* [Stored data]:

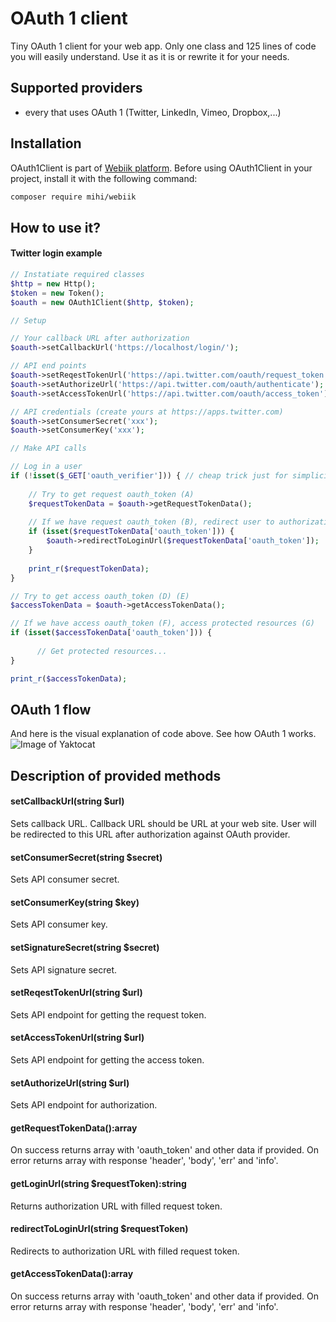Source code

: # OAuth 1 client
Tiny OAuth 1 client for your web app. Only one class and 125 lines of code you will easily understand. Use it as it is or rewrite it for your needs.

## Supported providers
- every that uses OAuth 1 (Twitter, LinkedIn, Vimeo, Dropbox,...)  

## Installation
OAuth1Client is part of [Webiik platform](readme.md). Before using OAuth1Client in your project, install it with the following command:
```bash
composer require mihi/webiik
```

## How to use it?

#### Twitter login example
```php
// Instatiate required classes
$http = new Http();
$token = new Token();
$oauth = new OAuth1Client($http, $token);

// Setup

// Your callback URL after authorization
$oauth->setCallbackUrl('https://localhost/login/');

// API end points
$oauth->setReqestTokenUrl('https://api.twitter.com/oauth/request_token');
$oauth->setAuthorizeUrl('https://api.twitter.com/oauth/authenticate');
$oauth->setAccessTokenUrl('https://api.twitter.com/oauth/access_token');

// API credentials (create yours at https://apps.twitter.com)
$oauth->setConsumerSecret('xxx');
$oauth->setConsumerKey('xxx');

// Make API calls

// Log in a user
if (!isset($_GET['oauth_verifier'])) { // cheap trick just for simplicity, you should do this better;)
    
    // Try to get request oauth_token (A)
    $requestTokenData = $oauth->getRequestTokenData();
    
    // If we have request oauth_token (B), redirect user to authorization page (C)
    if (isset($requestTokenData['oauth_token'])) {
        $oauth->redirectToLoginUrl($requestTokenData['oauth_token']);
    }
    
    print_r($requestTokenData);
}

// Try to get access oauth_token (D) (E)
$accessTokenData = $oauth->getAccessTokenData();

// If we have access oauth_token (F), access protected resources (G)
if (isset($accessTokenData['oauth_token'])) {
      
      // Get protected resources...
}

print_r($accessTokenData);
```

## OAuth 1 flow
And here is the visual explanation of code above. See how OAuth 1 works.
![Image of Yaktocat](https://oauth.net/core/diagram.png)
    
## Description of provided methods

#### setCallbackUrl(string $url)
Sets callback URL. Callback URL should be URL at your web site. User will be redirected to this URL after authorization against OAuth provider.

#### setConsumerSecret(string $secret)
Sets API consumer secret.

#### setConsumerKey(string $key)
Sets API consumer key.

#### setSignatureSecret(string $secret)
Sets API signature secret.

#### setReqestTokenUrl(string $url)
Sets API endpoint for getting the request token.

#### setAccessTokenUrl(string $url)
Sets API endpoint for getting the access token.

#### setAuthorizeUrl(string $url)
Sets API endpoint for authorization.

#### getRequestTokenData():array
On success returns array with 'oauth_token' and other data if provided. On error returns array with response 'header', 'body', 'err' and 'info'.

#### getLoginUrl(string $requestToken):string
Returns authorization URL with filled request token.

#### redirectToLoginUrl(string $requestToken)
Redirects to authorization URL with filled request token.

#### getAccessTokenData():array
On success returns array with 'oauth_token' and other data if provided. On error returns array with response 'header', 'body', 'err' and 'info'.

* [TASK DETAILS]: Using the data above, reproduce exactly the lines from the line that contains "## OAuth 1 flow" through the line that contains "#### setConsumerSecret(string $secret)", including both.

* [WRITTEN ANSWER]:
## OAuth 1 flow
And here is the visual explanation of code above. See how OAuth 1 works.
![Image of Yaktocat](https://oauth.net/core/diagram.png)
    
## Description of provided methods

#### setCallbackUrl(string $url)
Sets callback URL. Callback URL should be URL at your web site. User will be redirected to this URL after authorization against OAuth provider.

#### setConsumerSecret(string $secret)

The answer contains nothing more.